I was trying to port my code in GCN 1.0/1.1 into GCN 1.2 and just realized that the ADDR64 specifier is not allowed for MUBUF instructions in GCN 1.2. Is there a simple way to rewrite MUBUF instructions like this one in GCN 1.2?
buffer_load_dword v4, v[44:45], s[32:35], 0 addr64
What I ended up doing was to rewrite a section of the code that contains the MUBUF instruction in question.
Example:
/* with addr64 */
v_add_i32 v44, vcc, s4, v44
v_mov_b32 v46, s5
v_addc_u32 v45, vcc, v46, v45, vcc
buffer_load_dword v4, v[44:45], s[32:35], 0 addr64
/* without addr64 */
v_mov_b32 v126, v44
s_add_i32 s76, s32, s4
s_addc_u32 s77, s33, s5
s_mov_b64 s[78:79], s[34:35]
v_add_i32 v44, vcc, s4, v44
v_mov_b32 v46, s5
v_addc_u32 v45, vcc, v46, v45, vcc
buffer_load_dword v4, v126, s[76:79], 0 offen
Altough the code runs fine, this solution feels rather hackish.
If somebody could share a better solution, I would really appreciate.

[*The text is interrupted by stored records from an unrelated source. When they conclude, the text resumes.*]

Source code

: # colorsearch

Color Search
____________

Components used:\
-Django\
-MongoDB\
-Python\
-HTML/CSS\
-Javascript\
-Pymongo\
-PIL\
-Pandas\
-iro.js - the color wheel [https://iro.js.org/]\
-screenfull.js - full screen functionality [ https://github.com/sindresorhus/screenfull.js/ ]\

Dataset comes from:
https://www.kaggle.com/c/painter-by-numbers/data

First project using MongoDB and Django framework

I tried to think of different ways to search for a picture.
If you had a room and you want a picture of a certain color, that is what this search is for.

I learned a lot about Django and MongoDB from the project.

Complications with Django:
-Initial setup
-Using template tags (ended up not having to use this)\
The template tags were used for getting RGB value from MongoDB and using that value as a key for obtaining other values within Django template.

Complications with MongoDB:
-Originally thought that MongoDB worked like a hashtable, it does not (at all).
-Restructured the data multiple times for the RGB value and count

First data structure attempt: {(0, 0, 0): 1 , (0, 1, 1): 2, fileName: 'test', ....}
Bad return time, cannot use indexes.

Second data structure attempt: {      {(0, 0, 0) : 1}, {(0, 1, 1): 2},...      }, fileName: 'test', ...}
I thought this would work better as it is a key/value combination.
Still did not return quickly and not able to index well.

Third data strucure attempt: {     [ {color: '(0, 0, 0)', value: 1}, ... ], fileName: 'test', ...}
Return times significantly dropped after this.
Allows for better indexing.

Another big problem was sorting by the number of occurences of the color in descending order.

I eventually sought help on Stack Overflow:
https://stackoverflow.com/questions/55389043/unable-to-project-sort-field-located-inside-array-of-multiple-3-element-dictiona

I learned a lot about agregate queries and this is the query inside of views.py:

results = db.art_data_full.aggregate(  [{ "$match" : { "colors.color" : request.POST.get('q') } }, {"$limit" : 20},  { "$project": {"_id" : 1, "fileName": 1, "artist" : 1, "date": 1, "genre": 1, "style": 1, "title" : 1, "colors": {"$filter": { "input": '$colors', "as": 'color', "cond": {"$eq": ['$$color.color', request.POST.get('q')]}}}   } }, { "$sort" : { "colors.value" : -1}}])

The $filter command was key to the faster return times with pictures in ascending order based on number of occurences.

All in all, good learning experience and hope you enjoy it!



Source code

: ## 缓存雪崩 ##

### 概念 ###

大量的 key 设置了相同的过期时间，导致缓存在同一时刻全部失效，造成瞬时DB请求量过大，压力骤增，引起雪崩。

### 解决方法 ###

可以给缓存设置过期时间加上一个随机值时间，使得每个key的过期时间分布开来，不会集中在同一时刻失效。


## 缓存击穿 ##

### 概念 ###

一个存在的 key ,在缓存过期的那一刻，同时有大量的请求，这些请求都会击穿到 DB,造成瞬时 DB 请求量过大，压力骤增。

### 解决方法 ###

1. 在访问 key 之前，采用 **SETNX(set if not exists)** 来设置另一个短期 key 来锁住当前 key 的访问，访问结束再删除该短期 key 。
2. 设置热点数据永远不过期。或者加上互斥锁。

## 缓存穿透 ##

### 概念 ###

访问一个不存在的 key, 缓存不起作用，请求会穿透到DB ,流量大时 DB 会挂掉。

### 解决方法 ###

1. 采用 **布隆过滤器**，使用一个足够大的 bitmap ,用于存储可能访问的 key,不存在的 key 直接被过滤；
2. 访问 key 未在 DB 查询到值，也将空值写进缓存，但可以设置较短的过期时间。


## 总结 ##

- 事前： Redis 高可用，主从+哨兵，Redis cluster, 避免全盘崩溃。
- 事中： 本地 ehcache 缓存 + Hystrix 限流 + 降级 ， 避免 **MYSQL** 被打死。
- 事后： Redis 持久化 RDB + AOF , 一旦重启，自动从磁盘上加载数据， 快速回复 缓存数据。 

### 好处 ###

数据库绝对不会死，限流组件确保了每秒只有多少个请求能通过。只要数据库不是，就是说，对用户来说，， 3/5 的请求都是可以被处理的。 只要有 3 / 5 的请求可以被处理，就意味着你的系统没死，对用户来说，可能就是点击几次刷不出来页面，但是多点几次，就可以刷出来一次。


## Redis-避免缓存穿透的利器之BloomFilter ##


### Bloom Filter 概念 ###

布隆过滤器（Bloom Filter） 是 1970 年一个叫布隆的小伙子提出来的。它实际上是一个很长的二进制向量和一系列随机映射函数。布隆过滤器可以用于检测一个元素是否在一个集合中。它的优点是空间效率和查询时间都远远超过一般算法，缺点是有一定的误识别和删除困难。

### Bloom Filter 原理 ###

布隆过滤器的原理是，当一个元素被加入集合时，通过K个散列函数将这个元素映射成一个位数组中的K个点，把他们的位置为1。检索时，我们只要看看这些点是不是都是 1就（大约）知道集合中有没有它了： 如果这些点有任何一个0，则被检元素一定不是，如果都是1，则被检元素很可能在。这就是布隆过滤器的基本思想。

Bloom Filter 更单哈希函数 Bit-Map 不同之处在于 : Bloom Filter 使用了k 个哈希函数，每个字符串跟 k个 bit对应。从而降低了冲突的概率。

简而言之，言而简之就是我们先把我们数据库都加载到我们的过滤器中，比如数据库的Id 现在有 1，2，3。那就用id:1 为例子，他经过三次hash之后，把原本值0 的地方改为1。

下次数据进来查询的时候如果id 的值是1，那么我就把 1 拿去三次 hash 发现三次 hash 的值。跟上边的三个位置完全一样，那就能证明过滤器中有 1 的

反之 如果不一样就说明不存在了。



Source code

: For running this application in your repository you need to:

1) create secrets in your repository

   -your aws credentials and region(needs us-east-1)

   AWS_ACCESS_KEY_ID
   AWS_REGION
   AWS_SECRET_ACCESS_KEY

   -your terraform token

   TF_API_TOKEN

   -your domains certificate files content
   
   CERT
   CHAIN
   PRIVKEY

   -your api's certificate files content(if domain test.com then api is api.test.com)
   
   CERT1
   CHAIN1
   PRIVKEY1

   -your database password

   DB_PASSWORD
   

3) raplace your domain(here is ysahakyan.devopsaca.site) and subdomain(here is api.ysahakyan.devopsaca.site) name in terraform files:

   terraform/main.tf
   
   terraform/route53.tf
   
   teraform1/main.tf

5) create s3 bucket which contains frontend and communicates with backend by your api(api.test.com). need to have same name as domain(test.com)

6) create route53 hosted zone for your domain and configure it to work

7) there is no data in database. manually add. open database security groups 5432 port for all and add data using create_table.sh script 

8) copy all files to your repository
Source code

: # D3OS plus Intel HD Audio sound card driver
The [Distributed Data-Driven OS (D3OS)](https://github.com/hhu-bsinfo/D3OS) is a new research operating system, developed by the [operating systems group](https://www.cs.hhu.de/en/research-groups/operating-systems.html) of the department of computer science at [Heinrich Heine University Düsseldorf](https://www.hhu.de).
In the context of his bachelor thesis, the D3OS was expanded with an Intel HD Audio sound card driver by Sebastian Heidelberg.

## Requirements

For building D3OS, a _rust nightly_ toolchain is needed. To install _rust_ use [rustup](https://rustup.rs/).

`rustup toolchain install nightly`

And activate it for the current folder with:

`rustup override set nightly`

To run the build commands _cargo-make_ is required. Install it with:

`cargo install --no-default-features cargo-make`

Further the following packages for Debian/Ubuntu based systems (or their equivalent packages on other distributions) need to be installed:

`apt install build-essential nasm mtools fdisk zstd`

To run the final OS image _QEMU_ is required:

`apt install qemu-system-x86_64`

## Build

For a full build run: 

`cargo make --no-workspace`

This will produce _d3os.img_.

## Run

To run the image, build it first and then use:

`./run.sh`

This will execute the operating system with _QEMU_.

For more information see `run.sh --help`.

What about bit #21 of the second MUBUF instruction DWORD? It is unused on all GCN versions. Maybe they put the ADR64 bit there on GCN1.2...
I wish AMD had kept 64-bit addressing in MUBUF instructions like that... What I see in disassembled codes for GCN 1.2 is that drivers generate FLAT_* instructions instead of MUBUF instructions. On a related note, I just hope future AMD drivers would be compatible with 32-bit OpenCL binaries as 32-bit addressing makes things a whole lot simpler.